The problems do not end there. Black Ops 1 reportedly arrives without Wager Matches and Theatre Mode, while Black Ops 2 appears to have lost League Play, features that formed parts of the original experience. Players have also raised concerns about noticeable controller input delay in Black Ops 1 on PS5. Several Reddit users argue that the game feels far less responsive than they remember, with some regretting their purchase entirely. Others have taken a more sarcastic view, joking that technical problems simply make the port feel authentic to the original launch. Honestly, that reaction feels about right.
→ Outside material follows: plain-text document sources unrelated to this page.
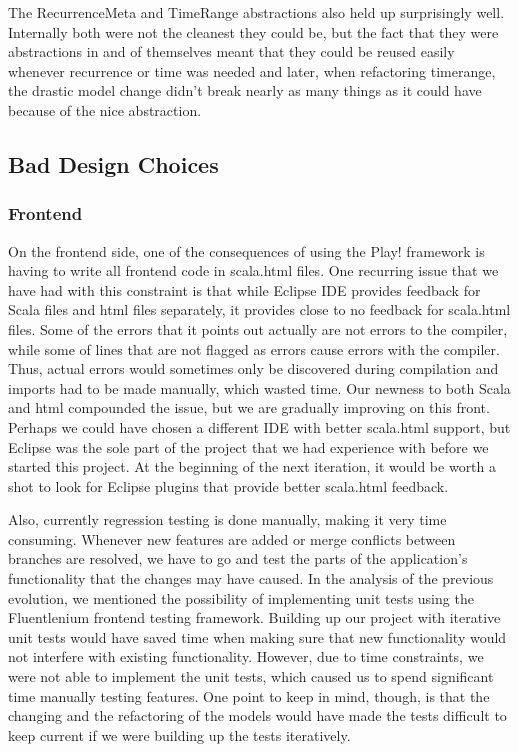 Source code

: \documentclass{article}
\begin{document}
The RecurrenceMeta and TimeRange abstractions also held up surprisingly well. Internally both were not the cleanest they could be, but the fact that they were abstractions in and of themselves meant that they could be reused easily whenever recurrence or time was needed and later, when refactoring timerange, the drastic model change didn't break nearly as many things as it could have because of the nice abstraction.

\subsection{Bad Design Choices}
\subsubsection{Frontend}
On the frontend side, one of the consequences of using the Play! framework is having to write all frontend code in scala.html files. One recurring issue that we have had with this constraint is that while Eclipse IDE provides feedback for Scala files and html files separately, it provides close to no feedback for scala.html files. Some of the errors that it points out actually are not errors to the compiler, while some of lines that are not flagged as errors cause errors with the compiler. Thus, actual errors would sometimes only be discovered during compilation and imports had to be made manually, which wasted time. Our newness to both Scala and html compounded the issue, but we are gradually improving on this front. Perhaps we could have chosen a different IDE with better scala.html support, but Eclipse was the sole part of the project that we had experience with before we started this project. At the beginning of the next iteration, it would be worth a shot to look for Eclipse plugins that provide better scala.html feedback.

    Also, currently regression testing is done manually, making it very time consuming. Whenever new features are added or merge conflicts between branches are resolved, we have to go and test the parts of the application's functionality that the changes may have caused. In the analysis of the previous evolution, we mentioned the possibility of implementing unit tests using the Fluentlenium frontend testing framework. Building up our project with iterative unit tests would have saved time when making sure that new functionality would not interfere with existing functionality. However, due to time constraints, we were not able to implement the unit tests, which caused us to spend significant time manually testing features. One point to keep in mind, though, is that the changing and the refactoring of the models would have made the tests difficult to keep current if we were building up the tests iteratively.
\end{document}
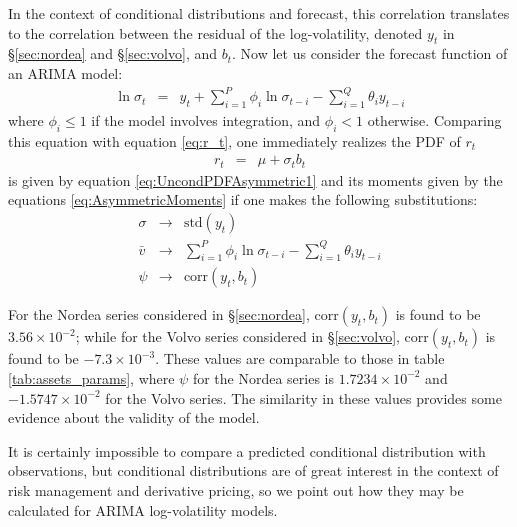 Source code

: In the context of conditional distributions and forecast, this
correlation translates to the correlation between the residual of the
log-volatility, denoted $y_t$ in \S\ref{sec:nordea} and
\S\ref{sec:volvo}, and $b_t$. Now let us consider the forecast
function of an ARIMA model:
\begin{eqnarray*}
  \ln \sigma_t &=& y_t + \sum_{i=1}^P \phi_i \ln \sigma_{t-i} -
  \sum_{i=1}^Q \theta_i y_{t-i}
\end{eqnarray*}
where $\phi_i \leq 1$ if the model involves integration, and $\phi_i <
1$ otherwise. Comparing this equation with equation \ref{eq:r_t}, one
immediately realizes the PDF of $r_t$
\begin{eqnarray*}
  r_t &=& \mu + \sigma_t b_t
\end{eqnarray*}
is given by equation \ref{eq:UncondPDFAsymmetric1} and its moments
given by the equations \ref{eq:AsymmetricMoments} if one makes the
following substitutions:
\begin{eqnarray*}
  \sigma &\to& \text{std}(y_t) \\
  \bar{v} &\to& \sum_{i=1}^P \phi_i \ln \sigma_{t-i} - \sum_{i=1}^Q
  \theta_i y_{t-i} \\
  \psi &\to& \text{corr}(y_t, b_t)
\end{eqnarray*}

For the Nordea series considered in \S\ref{sec:nordea},
$\text{corr}(y_t, b_t)$ is found to be $3.56 \times 10^{-2}$; while
for the Volvo series considered in \S\ref{sec:volvo},
$\text{corr}(y_t, b_t)$ is found to be $-7.3 \times 10^{-3}$. These
values are comparable to those in table \ref{tab:assets_params}, where
$\psi$ for the Nordea series is $1.7234 \times 10^{-2}$ and $-1.5747
\times 10^{-2}$ for the Volvo series. The similarity in these values
provides some evidence about the validity of the model.

It is certainly impossible to compare a predicted conditional
distribution with observations, but conditional distributions are of
great interest in the context of risk management and derivative
pricing, so we point out how they may be calculated for ARIMA
log-volatility models.
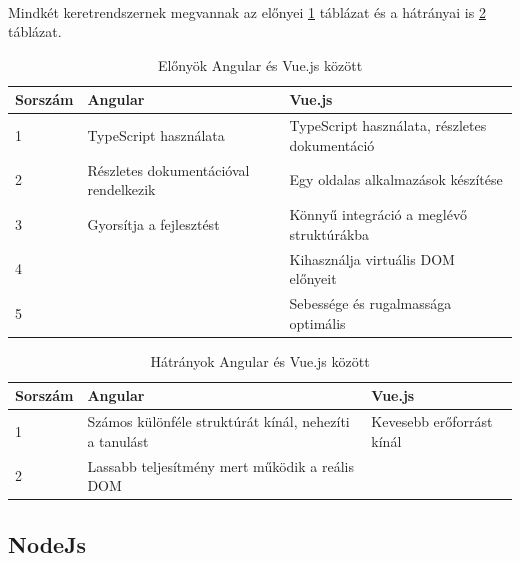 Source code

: 	\paragraph{}
	Mindkét keretrendszernek megvannak az előnyei \ref{tab:table1} táblázat és a hátrányai is \ref{tab:table2} táblázat. 
	\begin{table}[H]
	\begin{footnotesize}
		\begin{center}
			\caption{Előnyök Angular és Vue.js között \cite{vuevsang} }
			\label{tab:table1}
			\begin{tabular}{p{2cm}|p{6cm}|p{6cm}}
				\textbf{Sorszám} & \textbf{Angular} & \textbf{Vue.js}\\
				\hline
				1 & TypeScript használata & TypeScript használata, részletes dokumentáció\\
				\hline
				2 & Részletes dokumentációval rendelkezik & Egy oldalas alkalmazások készítése \\
				\hline
				3 & Gyorsítja a fejlesztést & Könnyű integráció a meglévő struktúrákba \\
				\hline
				4 & & Kihasználja virtuális DOM előnyeit \\
				\hline
				5 & & Sebessége és rugalmassága optimális \\
			\end{tabular}
		\end{center}
	\end{footnotesize}
	\end{table}

	\begin{table}[H]
	\begin{footnotesize}
		\begin{center}
			\caption{Hátrányok Angular és Vue.js között \cite{vuevsang}}
			\label{tab:table2}
			\begin{tabular}{p{2cm}|p{6cm}|p{6cm}} 
				\textbf{Sorszám} & \textbf{Angular} & \textbf{Vue.js}\\
				\hline
				1 & Számos különféle struktúrát kínál, nehezíti a tanulást & Kevesebb erőforrást kínál\\
				\hline
				2 & Lassabb teljesítmény mert működik a reális DOM &  \\
			\end{tabular}
		\end{center}
	\end{footnotesize}
	\end{table}

	\subsection{NodeJs}
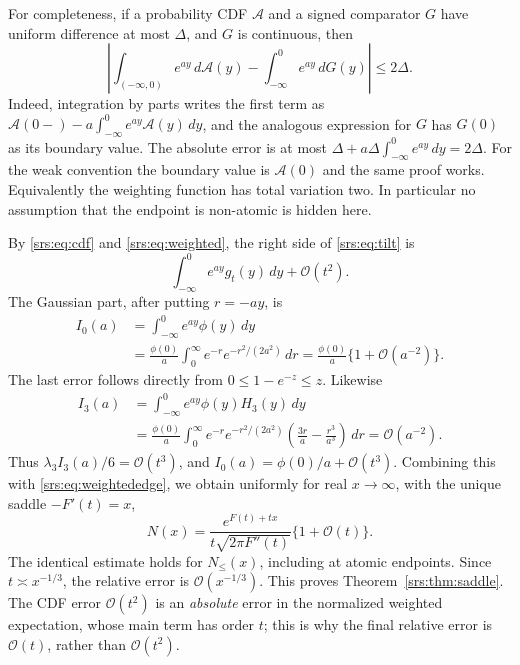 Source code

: \documentclass[11pt]{article}
\numberwithin{equation}{section}
\theoremstyle{remark}\newtheorem{remark}[theorem]{Remark}
\newcommand{\Oh}{\mathcal O}
\begin{document}
For completeness, if a probability CDF $\mathcal A$ and a signed comparator $G$ have uniform difference at most $\Delta$, and $G$ is continuous, then
\begin{equation}\label{srs:eq:weighted}
 \left|\int_{(-\infty,0)}e^{ay}\,d\mathcal A(y)
       -\int_{-\infty}^0e^{ay}\,dG(y)\right|\le2\Delta.
\end{equation}
Indeed, integration by parts writes the first term as
$\mathcal A(0-)-a\int_{-\infty}^0e^{ay}\mathcal A(y)\,dy$, and the analogous expression for $G$ has $G(0)$ as its boundary value. The absolute error is at most $\Delta+a\Delta\int_{-\infty}^0e^{ay}\,dy=2\Delta$. For the weak convention the boundary value is $\mathcal A(0)$ and the same proof works. Equivalently the weighting function has total variation two. In particular no assumption that the endpoint is non-atomic is hidden here.

By \eqref{srs:eq:cdf} and \eqref{srs:eq:weighted}, the right side of \eqref{srs:eq:tilt} is
\begin{equation}\label{srs:eq:weightededge}
 \int_{-\infty}^0e^{ay}g_t(y)\,dy+\Oh(t^2).
\end{equation}
The Gaussian part, after putting $r=-ay$, is
\begin{align}
 I_0(a)&=\int_{-\infty}^0e^{ay}\phi(y)\,dy\\
 &=\frac{\phi(0)}a\int_0^\infty e^{-r}e^{-r^2/(2a^2)}\,dr
 =\frac{\phi(0)}a\{1+\Oh(a^{-2})\}.
\end{align}
The last error follows directly from $0\le1-e^{-z}\le z$. Likewise
\begin{align}
 I_3(a)&=\int_{-\infty}^0e^{ay}\phi(y)H_3(y)\,dy\\
 &=\frac{\phi(0)}a\int_0^\infty e^{-r}e^{-r^2/(2a^2)}
 \left(\frac{3r}a-\frac{r^3}{a^3}\right)\,dr
 =\Oh(a^{-2}).
\end{align}
Thus $\lambda_3 I_3(a)/6=\Oh(t^3)$, and $I_0(a)=\phi(0)/a+\Oh(t^3)$. Combining this with \eqref{srs:eq:weightededge}, we obtain uniformly for real $x\to\infty$, with the unique saddle $-F'(t)=x$,
\begin{equation}\label{srs:eq:sharpsaddle}
 N(x)=\frac{e^{F(t)+tx}}{t\sqrt{2\pi F''(t)}}\{1+\Oh(t)\}.
\end{equation}
The identical estimate holds for $N_{\le}(x)$, including at atomic endpoints. Since $t\asymp x^{-1/3}$, the relative error is $\Oh(x^{-1/3})$.
This proves Theorem~\ref{srs:thm:saddle}.
The CDF error $\Oh(t^2)$ is an \emph{absolute} error in the normalized weighted expectation, whose main term has order $t$; this is why the final relative error is $\Oh(t)$, rather than $\Oh(t^2)$.
\end{document}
What makes the situation even more interesting, or, depending on your perspective, downright hilarious, is that these supposedly enhanced ports are currently exclusive to PlayStation. Activision is owned by Microsoft, yet Xbox players have been completely overlooked when it comes to receiving comparable native versions, technical improvements, or meaningful modernization. The existing Xbox releases remain playable through backward compatibility, but that is not the same as receiving newly packaged ports built for current-generation hardware.
It creates an incredibly strange situation in which a Microsoft-owned publisher is offering updated versions of two Call of Duty games to PlayStation users while giving its own Xbox audience practically nothing new. That is one impressive way to frustrate an already exhausted fan base, particularly after everything that has unfolded around Xbox over the past month. At a time when Microsoft desperately needs to rebuild trust and give players reasons to remain invested in its ecosystem, decisions like this only make the company’s wider strategy appear even more confused.
According to several players, the situation is even messier than it first appeared. Reports have surfaced of “Server Full” errors, crashes when leaving lobbies, failed invitations, broken party functionality, and friends being unable to join one another consistently. For games this old, these are not minor inconveniences. Not to mention hacking problems! They strike directly at the experience people are paying to access.
And what about players who already purchased the original PS3 versions? Apparently, that ownership counts for absolutely nothing. There is no free upgrade path, no discounted entitlement, and no recognition that some fans have already paid for these games before. If they want to play them natively on PS5, they are expected to open their wallets and purchase them all over again.
To be fair, some fans undoubtedly will buy this experience, and they are perfectly entitled to purchase them. However, charging this much for such a technically limited and unreliable presentation in 2026 feels deeply disrespectful. If this is Activision’s idea of thoughtful preservation and genuine modernization, then I have no hope for their future releases.
Note: The views expressed in this article are those of the author and do not necessarily represent the views of, and should not be attributed to, GamingBolt as an organization.